:: TASK ::
From the line containing "- Updated dependencies [f11ea12]" through the last line of the records, print every line exactly and nothing more.

[Saved entries]
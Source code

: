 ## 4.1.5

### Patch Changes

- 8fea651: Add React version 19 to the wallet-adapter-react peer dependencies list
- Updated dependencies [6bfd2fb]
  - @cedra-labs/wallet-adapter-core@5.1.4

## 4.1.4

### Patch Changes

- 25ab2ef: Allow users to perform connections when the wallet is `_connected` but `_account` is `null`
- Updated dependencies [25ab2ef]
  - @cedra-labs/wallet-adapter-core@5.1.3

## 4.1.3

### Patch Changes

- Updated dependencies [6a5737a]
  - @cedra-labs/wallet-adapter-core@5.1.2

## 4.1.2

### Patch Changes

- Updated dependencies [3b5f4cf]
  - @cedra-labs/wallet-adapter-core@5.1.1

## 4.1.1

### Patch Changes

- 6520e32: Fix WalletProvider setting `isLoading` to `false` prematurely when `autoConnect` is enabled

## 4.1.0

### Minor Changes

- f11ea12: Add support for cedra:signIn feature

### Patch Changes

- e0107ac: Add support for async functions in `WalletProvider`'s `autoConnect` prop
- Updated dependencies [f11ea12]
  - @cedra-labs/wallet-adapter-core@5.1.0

:: TASK SOLUTION ::
- Updated dependencies [f11ea12]
  - @cedra-labs/wallet-adapter-core@5.1.0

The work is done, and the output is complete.